Scott Morris and Ezster Horanyi rode from Crazy Cook to Waterton Lake in 2014. Their blogs, trail journals and GPX track (above) are a great resource and their advice to future riders is spot on. They had full suspension aluminum bikes and 29” tires. I had a rigid steel ride and 26” wheels. They had clipless pedals and I had platforms. Choose your own whip.

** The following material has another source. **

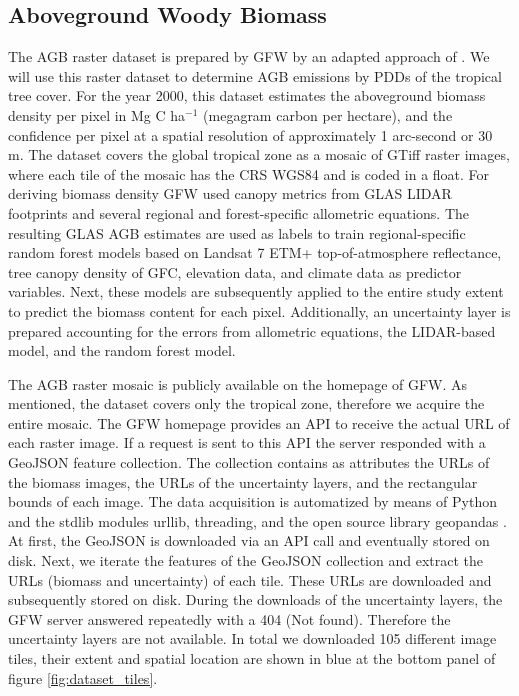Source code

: 	\subsection{Aboveground Woody Biomass}
		The \ac{AGB} raster dataset is prepared by \ac{GFW} by an adapted approach of \citet{Baccini2012,Baccini2015,Baccini2017}. We will use this raster dataset to determine \ac{AGB} emissions by \acp{PDD} of the tropical tree cover. For the year 2000, this dataset estimates the aboveground biomass density per pixel in Mg C ha$^{-1}$ (megagram carbon per hectare), and the confidence per pixel at a spatial resolution of approximately 1 arc-second or 30 m. The dataset covers the global tropical zone as a mosaic of \ac{GTiff} raster images, where each tile of the mosaic has the \ac{CRS} \ac{WGS84} and is coded in a float. For deriving biomass density \ac{GFW} used canopy metrics from \ac{GLAS} \ac{LIDAR} footprints and several regional and forest-specific allometric equations. The resulting \ac{GLAS} \ac{AGB} estimates are used as labels to train regional-specific random forest models based on Landsat 7 ETM+ top-of-atmosphere reflectance, tree canopy density of \ac{GFC}, elevation data, and climate data as predictor variables. Next, these models are subsequently applied to the entire study extent to predict the biomass content for each pixel. Additionally, an uncertainty layer is prepared accounting for the errors from allometric equations, the \ac{LIDAR}-based model, and the random forest model.

		The \ac{AGB} raster mosaic is publicly available on the homepage of \ac{GFW}. As mentioned, the dataset covers only the tropical zone, therefore we acquire the entire mosaic. The \ac{GFW} homepage provides an \ac{API} to receive the actual \ac{URL} of each raster image. If a request is sent to this \ac{API} the server responded with a \ac{GeoJSON} feature collection. The collection contains as attributes the \acp{URL} of the biomass images, the \acp{URL} of the uncertainty layers, and the rectangular bounds of each image. The data acquisition is automatized by means of Python and the \ac{stdlib} modules urllib, threading, and the open source library geopandas \citep{Rossum2018,McKinney2010}. At first, the \ac{GeoJSON} is downloaded via an \ac{API} call and eventually stored on disk. Next, we iterate the features of the \ac{GeoJSON} collection and extract the \ac{URL}s (biomass and uncertainty) of each tile. These \ac{URL}s are downloaded and subsequently stored on disk. During the downloads of the uncertainty layers, the \ac{GFW} server answered repeatedly with a 404 (Not found). Therefore the uncertainty layers are not available. In total we downloaded 105 different image tiles, their extent and spatial location are shown in blue at the bottom panel of figure \ref{fig:dataset_tiles}.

Tips for Bikepacking the CDT

General advice I would give future riders is this:

  • Ley paper maps
  • Garmin eTrex 20 GPS
  • Guthook’s app
  • Cuben fiber and silnylon
  • iPhones are capable of so much
  • 1 pound sleeping bag
  • a really good rain coat
  • gearing as low as possible
  • tubeless tires
  • Revelate Designs bags
  • a small backpack for water and extra food storage when needed
  • I never needed or used my water filter
  • sleeveless t-shirt
  • have Mike Curiak build your wheels
  • you might not need a pocket knife
Dylan Kentch, Bikepacking

Dylan Kentch is from Alaska, where he still lives, and works as a baker. Dylan’s ridden from the United States to Ushuaia on a singlespeed and across Australia about three times. He turned 16 on his first bicycle tour, riding from Haines, AK, home to Anchorage.